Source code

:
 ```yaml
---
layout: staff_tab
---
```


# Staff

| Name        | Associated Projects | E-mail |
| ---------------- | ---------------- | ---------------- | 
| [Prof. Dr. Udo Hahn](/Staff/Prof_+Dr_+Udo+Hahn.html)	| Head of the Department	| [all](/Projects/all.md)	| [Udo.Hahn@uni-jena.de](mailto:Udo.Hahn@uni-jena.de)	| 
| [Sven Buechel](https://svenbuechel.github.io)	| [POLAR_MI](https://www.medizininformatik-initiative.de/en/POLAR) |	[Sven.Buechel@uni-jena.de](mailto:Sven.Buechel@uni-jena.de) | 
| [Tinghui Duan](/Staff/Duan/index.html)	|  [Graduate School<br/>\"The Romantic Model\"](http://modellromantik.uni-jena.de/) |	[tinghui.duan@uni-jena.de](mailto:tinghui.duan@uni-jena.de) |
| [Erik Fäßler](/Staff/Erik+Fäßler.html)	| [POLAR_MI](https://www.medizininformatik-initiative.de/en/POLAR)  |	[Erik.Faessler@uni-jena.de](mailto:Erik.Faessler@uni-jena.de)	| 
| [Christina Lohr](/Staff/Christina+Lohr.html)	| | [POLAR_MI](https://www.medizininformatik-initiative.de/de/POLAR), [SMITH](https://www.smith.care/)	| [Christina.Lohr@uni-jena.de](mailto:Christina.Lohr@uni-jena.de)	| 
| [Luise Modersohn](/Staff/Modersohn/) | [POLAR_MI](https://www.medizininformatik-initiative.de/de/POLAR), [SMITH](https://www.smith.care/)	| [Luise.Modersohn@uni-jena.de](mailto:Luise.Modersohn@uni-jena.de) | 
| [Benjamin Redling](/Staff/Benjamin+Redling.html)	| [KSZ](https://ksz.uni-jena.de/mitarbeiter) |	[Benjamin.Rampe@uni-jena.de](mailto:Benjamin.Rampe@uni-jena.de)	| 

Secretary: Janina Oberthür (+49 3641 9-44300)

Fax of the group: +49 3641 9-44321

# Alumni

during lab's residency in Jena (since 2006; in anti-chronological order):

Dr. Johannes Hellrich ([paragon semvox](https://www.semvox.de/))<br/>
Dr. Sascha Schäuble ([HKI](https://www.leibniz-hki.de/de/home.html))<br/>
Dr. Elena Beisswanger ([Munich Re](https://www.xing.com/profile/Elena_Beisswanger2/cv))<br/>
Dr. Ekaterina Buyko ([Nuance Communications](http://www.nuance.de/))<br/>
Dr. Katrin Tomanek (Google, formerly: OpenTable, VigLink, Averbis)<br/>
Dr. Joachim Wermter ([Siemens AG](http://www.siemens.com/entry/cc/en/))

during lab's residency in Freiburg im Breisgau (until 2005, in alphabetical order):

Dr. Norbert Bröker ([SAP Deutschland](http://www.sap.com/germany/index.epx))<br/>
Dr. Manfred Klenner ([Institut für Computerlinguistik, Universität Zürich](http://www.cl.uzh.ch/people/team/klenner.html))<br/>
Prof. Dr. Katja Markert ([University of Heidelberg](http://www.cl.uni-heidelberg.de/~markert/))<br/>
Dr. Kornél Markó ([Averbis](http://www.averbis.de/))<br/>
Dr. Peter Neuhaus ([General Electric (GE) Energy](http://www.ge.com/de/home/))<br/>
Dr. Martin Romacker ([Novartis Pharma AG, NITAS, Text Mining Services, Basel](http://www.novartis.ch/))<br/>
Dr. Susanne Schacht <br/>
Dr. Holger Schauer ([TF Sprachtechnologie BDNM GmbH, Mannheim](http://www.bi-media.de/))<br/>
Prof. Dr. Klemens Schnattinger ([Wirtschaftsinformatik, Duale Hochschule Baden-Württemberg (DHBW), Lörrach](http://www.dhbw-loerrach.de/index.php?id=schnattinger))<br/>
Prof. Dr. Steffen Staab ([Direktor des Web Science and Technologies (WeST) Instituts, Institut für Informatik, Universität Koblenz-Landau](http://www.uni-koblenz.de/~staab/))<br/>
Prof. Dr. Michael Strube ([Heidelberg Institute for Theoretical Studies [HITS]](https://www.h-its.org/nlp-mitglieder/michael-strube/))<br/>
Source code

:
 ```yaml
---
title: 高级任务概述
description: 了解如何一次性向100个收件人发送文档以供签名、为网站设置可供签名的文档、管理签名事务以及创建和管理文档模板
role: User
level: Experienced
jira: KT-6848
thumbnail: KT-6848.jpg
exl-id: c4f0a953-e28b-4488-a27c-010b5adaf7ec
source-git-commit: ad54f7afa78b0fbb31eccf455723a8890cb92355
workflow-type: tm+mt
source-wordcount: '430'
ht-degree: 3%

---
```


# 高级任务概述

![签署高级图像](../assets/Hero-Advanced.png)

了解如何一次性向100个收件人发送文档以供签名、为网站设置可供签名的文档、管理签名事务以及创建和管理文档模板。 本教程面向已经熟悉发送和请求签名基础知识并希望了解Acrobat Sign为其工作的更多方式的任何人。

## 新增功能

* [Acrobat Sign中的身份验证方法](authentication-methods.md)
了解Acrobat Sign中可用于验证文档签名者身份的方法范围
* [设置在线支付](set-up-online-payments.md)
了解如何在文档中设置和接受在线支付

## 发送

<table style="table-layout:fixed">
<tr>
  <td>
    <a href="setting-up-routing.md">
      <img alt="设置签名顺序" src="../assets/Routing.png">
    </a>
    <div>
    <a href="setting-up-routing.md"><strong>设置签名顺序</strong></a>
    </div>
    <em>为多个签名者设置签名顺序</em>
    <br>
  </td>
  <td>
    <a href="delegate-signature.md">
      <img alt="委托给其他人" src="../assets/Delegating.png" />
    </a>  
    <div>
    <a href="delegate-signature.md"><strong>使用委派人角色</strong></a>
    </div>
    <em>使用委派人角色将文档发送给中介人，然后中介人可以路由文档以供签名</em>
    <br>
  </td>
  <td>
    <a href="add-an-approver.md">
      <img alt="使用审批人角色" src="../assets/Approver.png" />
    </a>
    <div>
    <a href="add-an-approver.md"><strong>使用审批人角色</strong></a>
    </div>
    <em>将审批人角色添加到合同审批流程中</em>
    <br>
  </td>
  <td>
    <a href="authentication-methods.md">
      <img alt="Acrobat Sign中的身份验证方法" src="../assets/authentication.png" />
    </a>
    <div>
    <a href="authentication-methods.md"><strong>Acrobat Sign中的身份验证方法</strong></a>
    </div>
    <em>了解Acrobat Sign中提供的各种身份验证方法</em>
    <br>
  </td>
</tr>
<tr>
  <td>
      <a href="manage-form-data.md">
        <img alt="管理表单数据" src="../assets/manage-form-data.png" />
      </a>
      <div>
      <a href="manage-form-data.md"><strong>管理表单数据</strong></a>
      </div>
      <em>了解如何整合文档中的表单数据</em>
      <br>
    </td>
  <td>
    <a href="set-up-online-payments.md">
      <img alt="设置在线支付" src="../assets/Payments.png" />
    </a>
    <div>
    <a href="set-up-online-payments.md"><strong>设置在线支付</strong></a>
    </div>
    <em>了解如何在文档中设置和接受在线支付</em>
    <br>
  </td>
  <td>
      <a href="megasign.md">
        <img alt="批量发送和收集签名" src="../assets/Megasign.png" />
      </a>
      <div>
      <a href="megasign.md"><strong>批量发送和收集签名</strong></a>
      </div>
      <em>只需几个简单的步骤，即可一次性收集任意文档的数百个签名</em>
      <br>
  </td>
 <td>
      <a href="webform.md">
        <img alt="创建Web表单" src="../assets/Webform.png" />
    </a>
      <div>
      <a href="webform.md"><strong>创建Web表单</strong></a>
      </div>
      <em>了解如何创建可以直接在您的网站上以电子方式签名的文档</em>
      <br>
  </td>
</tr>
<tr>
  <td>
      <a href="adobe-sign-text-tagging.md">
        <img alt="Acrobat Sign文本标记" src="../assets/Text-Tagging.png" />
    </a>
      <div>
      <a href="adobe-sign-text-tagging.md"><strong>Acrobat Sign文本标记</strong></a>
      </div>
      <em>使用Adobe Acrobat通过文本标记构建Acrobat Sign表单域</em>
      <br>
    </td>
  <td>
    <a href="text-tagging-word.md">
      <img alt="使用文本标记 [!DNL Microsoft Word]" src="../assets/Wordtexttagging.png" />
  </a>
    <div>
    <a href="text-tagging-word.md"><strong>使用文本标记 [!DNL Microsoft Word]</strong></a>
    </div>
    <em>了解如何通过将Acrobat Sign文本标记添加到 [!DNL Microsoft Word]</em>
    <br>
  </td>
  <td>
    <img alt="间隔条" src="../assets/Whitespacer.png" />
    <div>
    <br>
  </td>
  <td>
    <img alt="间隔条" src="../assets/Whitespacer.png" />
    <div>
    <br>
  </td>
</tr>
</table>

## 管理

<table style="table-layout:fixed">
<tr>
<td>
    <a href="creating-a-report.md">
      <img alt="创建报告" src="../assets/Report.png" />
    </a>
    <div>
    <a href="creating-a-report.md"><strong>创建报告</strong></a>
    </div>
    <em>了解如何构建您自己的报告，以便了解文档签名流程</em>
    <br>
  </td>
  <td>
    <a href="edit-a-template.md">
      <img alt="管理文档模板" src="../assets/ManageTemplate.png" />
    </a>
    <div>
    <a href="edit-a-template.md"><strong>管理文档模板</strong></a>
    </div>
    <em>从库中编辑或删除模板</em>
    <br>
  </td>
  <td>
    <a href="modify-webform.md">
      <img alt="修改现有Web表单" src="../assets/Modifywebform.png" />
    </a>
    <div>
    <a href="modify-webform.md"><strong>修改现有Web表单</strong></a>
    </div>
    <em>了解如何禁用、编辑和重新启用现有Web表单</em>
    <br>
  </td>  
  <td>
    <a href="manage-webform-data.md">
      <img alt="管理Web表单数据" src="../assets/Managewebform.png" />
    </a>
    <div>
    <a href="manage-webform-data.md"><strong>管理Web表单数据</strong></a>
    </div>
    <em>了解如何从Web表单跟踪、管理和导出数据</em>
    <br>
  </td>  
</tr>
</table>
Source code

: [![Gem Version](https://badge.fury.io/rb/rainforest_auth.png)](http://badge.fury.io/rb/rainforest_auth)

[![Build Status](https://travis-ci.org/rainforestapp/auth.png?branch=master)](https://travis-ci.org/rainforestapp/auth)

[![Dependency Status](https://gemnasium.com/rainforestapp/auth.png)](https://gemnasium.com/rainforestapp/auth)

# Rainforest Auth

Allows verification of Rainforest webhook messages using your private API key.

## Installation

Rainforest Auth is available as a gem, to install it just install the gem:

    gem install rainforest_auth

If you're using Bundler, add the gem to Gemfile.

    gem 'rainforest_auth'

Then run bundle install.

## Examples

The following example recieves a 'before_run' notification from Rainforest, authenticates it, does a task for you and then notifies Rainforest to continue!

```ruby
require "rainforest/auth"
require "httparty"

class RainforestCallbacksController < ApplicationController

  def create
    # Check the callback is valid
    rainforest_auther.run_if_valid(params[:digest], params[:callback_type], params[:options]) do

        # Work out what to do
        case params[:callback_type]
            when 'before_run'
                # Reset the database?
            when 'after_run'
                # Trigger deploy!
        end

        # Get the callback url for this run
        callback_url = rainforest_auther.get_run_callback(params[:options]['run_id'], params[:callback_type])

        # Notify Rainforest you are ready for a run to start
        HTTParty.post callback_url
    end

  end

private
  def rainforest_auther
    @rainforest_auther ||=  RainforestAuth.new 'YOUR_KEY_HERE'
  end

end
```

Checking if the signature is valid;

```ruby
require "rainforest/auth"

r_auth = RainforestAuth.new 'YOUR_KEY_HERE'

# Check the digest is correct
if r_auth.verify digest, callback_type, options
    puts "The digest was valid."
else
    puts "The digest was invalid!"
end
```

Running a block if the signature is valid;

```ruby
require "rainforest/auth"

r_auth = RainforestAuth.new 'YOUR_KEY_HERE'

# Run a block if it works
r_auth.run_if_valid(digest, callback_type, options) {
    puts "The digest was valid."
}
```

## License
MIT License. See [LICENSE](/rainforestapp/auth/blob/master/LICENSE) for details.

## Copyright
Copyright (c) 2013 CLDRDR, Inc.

**EXERCISE**
Looking at the entries above, say how many lines hold the word "smith". Offer no other text.

**WRITTEN REPLY**
2